You know it's the end of summer when the cows come down from the south and high pasture
 
 
 
and into our pasture behind us.
 
The calves have weening plates stuck in their noses.  In a week they'll be separated from their mothers and there will be an awful mooing and bawling.
 
 
 
 In another week the calves are willing to listen to reason.
"If you are going to make a break for it," I said, "now's the time."


Friday, September 6, 2013

Showdown In Chicken


My Uncle, John Logan (left) and Slim Williams, lost and starving, stumbled into Chicken, Alaska in July 1939.  This photo was taken after their first real breakfast in a month.  "Too stuffed to move,"  John wrote on the back of the photograph. They thought Chicken was paradise. Compared to starving to death in the wilderness, it was.

Chicken looks more like an industrial  dump now. I was stuck in Chicken for 5 days this spring. It felt like a month.
 Yesterday, my good friend Bill Freeman pointed out that Chicken,  (pop. 17) was raided. The Feds charged in to inspect federal land for pollution.  The miners screamed bloody murder. We picture the gold miners as guys with beards bent over a stream with a pan in their hands.
 
 
 
 That was a hundred years ago. 70 years ago, this machine helped make Chicken the dirt pile it is today.  (There's a lot of this junk lying around Chicken.)  This 3 story barge lumbered down the riverbed and chewed it all up.  All of it.
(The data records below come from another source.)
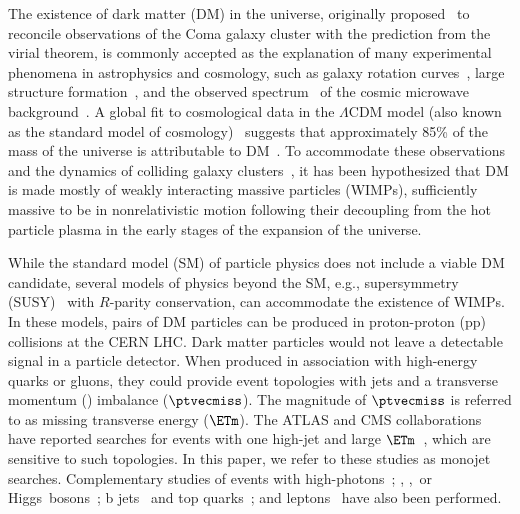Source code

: The existence of dark matter (DM) in the universe, originally proposed~\cite{Zwicky:1937zza} to
reconcile observations of the Coma galaxy cluster with
the prediction from the virial theorem, is
commonly accepted as the explanation of many experimental
phenomena in astrophysics and cosmology, such as galaxy rotation
curves~\cite{vandeHulst,Rubin:1980zd}, large structure
formation~\cite{White:1987yr,Carlberg:1989yr,Springel:2005nw}, and the
observed
spectrum~\cite{Smoot:1992td,deBernardis:2000gy,Spergel:2006hy,Ade:2013zuv}
of the cosmic microwave background~\cite{Bardeen:1985tr}. A global fit to
cosmological data in the $\Lambda$CDM model (also known as
the standard model of cosmology)~\cite{Cen:2000xv} suggests that
approximately 85\% of the mass of the universe is attributable to
DM~\cite{Ade:2013zuv}. To accommodate these observations and the
dynamics of colliding galaxy clusters~\cite{Clowe:2006eq}, it has been
hypothesized that DM is made mostly of weakly
interacting massive particles
(WIMPs), sufficiently massive to be in nonrelativistic motion
following their decoupling from the hot particle plasma in the early
stages of the expansion of the universe.

While the standard model (SM) of particle physics does not include a
viable DM candidate, several models of physics beyond the SM, e.g.,
supersymmetry (SUSY)~\cite{Ramond,Golfand,Volkov,Wess,Fayet} with $R$-parity
conservation, can accommodate the existence of WIMPs. In these models,
pairs of DM particles can be produced in proton-proton (pp) collisions at
the CERN LHC. Dark matter particles would not leave a detectable signal in
a particle detector. When produced in association with high-energy
quarks or gluons, they could provide event topologies with
jets and a transverse momentum (\pt) imbalance ($\ptvecmiss$). The magnitude of $\ptvecmiss$ is referred to as missing transverse energy ($\ETm$).
The ATLAS and CMS collaborations have reported searches for events with one
high-\pt jet and large $\ETm$~\cite{Aad:2011xw,Chatrchyan:2012me}, which are sensitive to such topologies.
In this paper, we refer to these studies as monojet searches. Complementary studies of events with
high-\pt photons~\cite{Khachatryan:2014rwa,Aad:2014tda}; \PW,
\cPZ,~or
Higgs~bosons~\cite{Aad:2013oja,Aad:2014vka,Aad:2015dva,Aad:2015yga};
b jets~\cite{Aad:2014vea} and top quarks~\cite{Aad:2014vea,CMS:b2g12-022,CMS:semilepTop}; and leptons~\cite{ATLAS:2014wra,Khachatryan:2014tva}
have also been performed.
Modern gold mining equipment is smaller and equally destructive.



The backside of the barge. (click pic to enlarge)
Picture these buckets, bolted to the conveyer belt sticking out of the front of the barge above,  20 wheelbarrows a scoop, whirling through a river, turning everything from fish and birds nests to reeds and rocks into a muddy stone soup with a wee pile of gold on the side.  Gold mining ranks right up there alongside fracking for trashing a landscape. This particular dredge was owned by a company owned by the Guggenhiems of New York City.  Go gettem, Feds, I say.